Another idea is to get a hitting partner or coach to purposefully drop the ball short, with either a low slice or a softer, higher topspin shot so you can practice hitting different types of attacking shots off different oncoming balls.

You may find it easier to opt for the flatter ball with more pace when receiving the topspin shot, and the shorter angle with a lot of spin when receiving the short, low slice.

Finish – At the Net 

This is where the points are really won or lost, in the kill zone! Here, you really want to be bossing the point with authority as this is your chance to finish things off and hit winners.

However, this is not the time to be too casual, as you’ll have worked hard constructing the point to get here.

Being in the kill zone can also give your opponent opportunities to win the point too, as this is their do or die chance so they may well go for broke and slap a winner past you.



Look to close down the net as quickly as possible as you enter the kill zone. You really want to be taking advantage of your court position and finish your opponent off.

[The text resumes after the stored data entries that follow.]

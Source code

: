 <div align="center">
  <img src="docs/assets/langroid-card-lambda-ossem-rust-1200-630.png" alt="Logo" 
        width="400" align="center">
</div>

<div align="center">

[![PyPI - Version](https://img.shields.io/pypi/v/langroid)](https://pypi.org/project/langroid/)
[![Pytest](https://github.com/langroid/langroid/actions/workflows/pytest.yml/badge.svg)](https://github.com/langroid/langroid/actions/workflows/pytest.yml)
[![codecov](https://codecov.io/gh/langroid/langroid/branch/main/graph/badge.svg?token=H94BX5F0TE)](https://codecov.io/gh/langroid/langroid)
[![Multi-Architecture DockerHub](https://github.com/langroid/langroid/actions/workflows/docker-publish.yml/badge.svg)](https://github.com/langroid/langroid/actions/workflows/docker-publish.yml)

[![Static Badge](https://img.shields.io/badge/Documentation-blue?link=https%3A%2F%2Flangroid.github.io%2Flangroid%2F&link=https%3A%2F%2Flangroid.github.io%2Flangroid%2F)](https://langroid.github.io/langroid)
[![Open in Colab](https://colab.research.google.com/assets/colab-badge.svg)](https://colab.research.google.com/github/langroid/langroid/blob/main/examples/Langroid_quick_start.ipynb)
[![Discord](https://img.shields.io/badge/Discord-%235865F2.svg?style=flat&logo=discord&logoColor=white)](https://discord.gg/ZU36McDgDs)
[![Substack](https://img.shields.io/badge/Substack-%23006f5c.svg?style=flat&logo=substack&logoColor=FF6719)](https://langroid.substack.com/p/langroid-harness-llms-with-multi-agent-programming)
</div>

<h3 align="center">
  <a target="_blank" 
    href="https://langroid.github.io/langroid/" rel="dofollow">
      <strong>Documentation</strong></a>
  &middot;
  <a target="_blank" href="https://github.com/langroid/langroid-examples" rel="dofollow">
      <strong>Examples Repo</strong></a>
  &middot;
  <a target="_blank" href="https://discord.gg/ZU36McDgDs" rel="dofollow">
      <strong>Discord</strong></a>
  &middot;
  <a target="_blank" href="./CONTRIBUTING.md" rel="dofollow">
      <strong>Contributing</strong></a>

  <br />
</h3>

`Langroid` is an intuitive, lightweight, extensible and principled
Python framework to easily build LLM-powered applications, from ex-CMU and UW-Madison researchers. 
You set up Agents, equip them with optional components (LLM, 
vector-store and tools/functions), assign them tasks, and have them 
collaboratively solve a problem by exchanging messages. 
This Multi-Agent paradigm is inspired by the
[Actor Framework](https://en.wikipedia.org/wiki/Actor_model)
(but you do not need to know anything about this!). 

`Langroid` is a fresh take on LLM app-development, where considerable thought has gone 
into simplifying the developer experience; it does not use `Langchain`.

The easiest way to do this is to get close to the net, so you have a very small chance of hitting the ball below it, since you are up so close.

This also gives you all the angles to work with and means you can hit the ball more in a downwards motion, adding to the power you can generate.

You may need to hit a deeper ball first to set up a kill shot, especially if you are entering the kill zone and hitting a ball around the service line.

But, if you keep your cool and work your way up to the net, you’ll be able to put the ball away easily and win the point on your terms.


How to Improve in this Zone

The key to improving your net game in the kill zone is to practice your movement into the net. The most common error we see is players who don’t close the net down and try to play a drop shot or acute angle that falls short.

Therefore, getting your feet moving and really closing down the net is the key to making finishing the point off in the kill zone a success. Watch out for the lob though!


Overall, understanding the different tennis court zones is a great way to improve your tactical awareness and understanding of tennis in general.

Also, knowing how to approach each zone mentally and what types of shots you should be playing in each will improve your consistency and ultimately make you a better match player!